Dan ketika ada berita tentang kekejaman sebagian masyarakat sini kepada TKI kita, selain merasa sedih dan marah, maka berpikirlah rasional. Bahwa tidak semuanya seperti itu. Memang ada yang bersikap kejam, sama seperti di Indonesia ada orang yang berakhlak tidak baik. Dan yang kita hukum dan benci adalah pelakunya saja, bukan keseluruhan masyarakatnya.

Berfikir arif, tenang, dan bijak. Serta menghormati bangsa sendiri, maka insyaAlloh negara lain akan segan dan menghormati Kedaulatan negri kita.
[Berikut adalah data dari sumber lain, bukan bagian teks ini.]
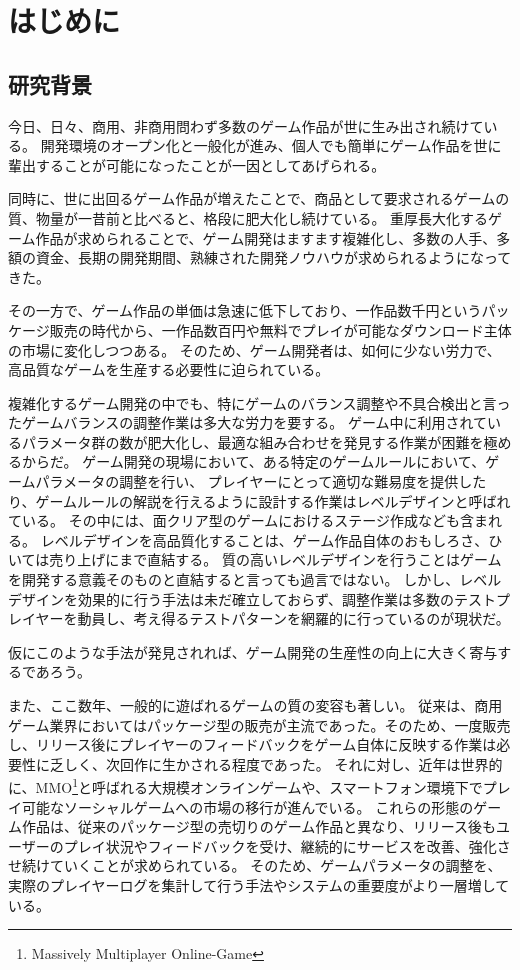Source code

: \chapter{はじめに}
\section{研究背景}
今日、日々、商用、非商用問わず多数のゲーム作品が世に生み出され続けている。
開発環境のオープン化と一般化が進み、個人でも簡単にゲーム作品を世に輩出することが可能になったことが一因としてあげられる。

同時に、世に出回るゲーム作品が増えたことで、商品として要求されるゲームの質、物量が一昔前と比べると、格段に肥大化し続けている。
重厚長大化するゲーム作品が求められることで、ゲーム開発はますます複雑化し、多数の人手、多額の資金、長期の開発期間、熟練された開発ノウハウが求められるようになってきた。

その一方で、ゲーム作品の単価は急速に低下しており、一作品数千円というパッケージ販売の時代から、一作品数百円や無料でプレイが可能なダウンロード主体の市場に変化しつつある。
そのため、ゲーム開発者は、如何に少ない労力で、高品質なゲームを生産する必要性に迫られている。

複雑化するゲーム開発の中でも、特にゲームのバランス調整や不具合検出と言ったゲームバランスの調整作業は多大な労力を要する。
ゲーム中に利用されているパラメータ群の数が肥大化し、最適な組み合わせを発見する作業が困難を極めるからだ。
ゲーム開発の現場において、ある特定のゲームルールにおいて、ゲームパラメータの調整を行い、
プレイヤーにとって適切な難易度を提供したり、ゲームルールの解説を行えるように設計する作業はレベルデザインと呼ばれている。
その中には、面クリア型のゲームにおけるステージ作成なども含まれる。
レベルデザインを高品質化することは、ゲーム作品自体のおもしろさ、ひいては売り上げにまで直結する。
質の高いレベルデザインを行うことはゲームを開発する意義そのものと直結すると言っても過言ではない。
しかし、レベルデザインを効果的に行う手法は未だ確立しておらず、調整作業は多数のテストプレイヤーを動員し、考え得るテストパターンを網羅的に行っているのが現状だ。

仮にこのような手法が発見されれば、ゲーム開発の生産性の向上に大きく寄与するであろう。

また、ここ数年、一般的に遊ばれるゲームの質の変容も著しい。
従来は、商用ゲーム業界においてはパッケージ型の販売が主流であった。そのため、一度販売し、リリース後にプレイヤーのフィードバックをゲーム自体に反映する作業は必要性に乏しく、次回作に生かされる程度であった。
それに対し、近年は世界的に、MMO\footnote{Massively Multiplayer Online-Game}と呼ばれる大規模オンラインゲームや、スマートフォン環境下でプレイ可能なソーシャルゲームへの市場の移行が進んでいる。
これらの形態のゲーム作品は、従来のパッケージ型の売切りのゲーム作品と異なり、リリース後もユーザーのプレイ状況やフィードバックを受け、継続的にサービスを改善、強化させ続けていくことが求められている。
そのため、ゲームパラメータの調整を、実際のプレイヤーログを集計して行う手法やシステムの重要度がより一層増している。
Karena terkadang, kita sendirilah yang menghancurkan Kedaulatan negri sendiri.

Allahu'alam bi showab.
Aku Indonesia

---------------------------------------------------------------------
memberanikan diri ikutan lombanya Mbak Lessy...
http://wayanlessy.multiply.com/journal/item/470/Xenophobia_Lomba_menulis_tentang_Xenophobia?replies_read=36

maaf kalo masih ada salah kata dan ucap, sebentuk cinta untuk negri yang selalu terkenang dan terpatri dalam dada, negri yang membuatku dewasa dengan segala pernak perniknya..
aaah kangeeeeeeeennn...

====
keterangan
jemputan = undangan
toke = majikan
noroweco = ngomong terus

kalo ada yang belum di translate, ngacung yaaaa!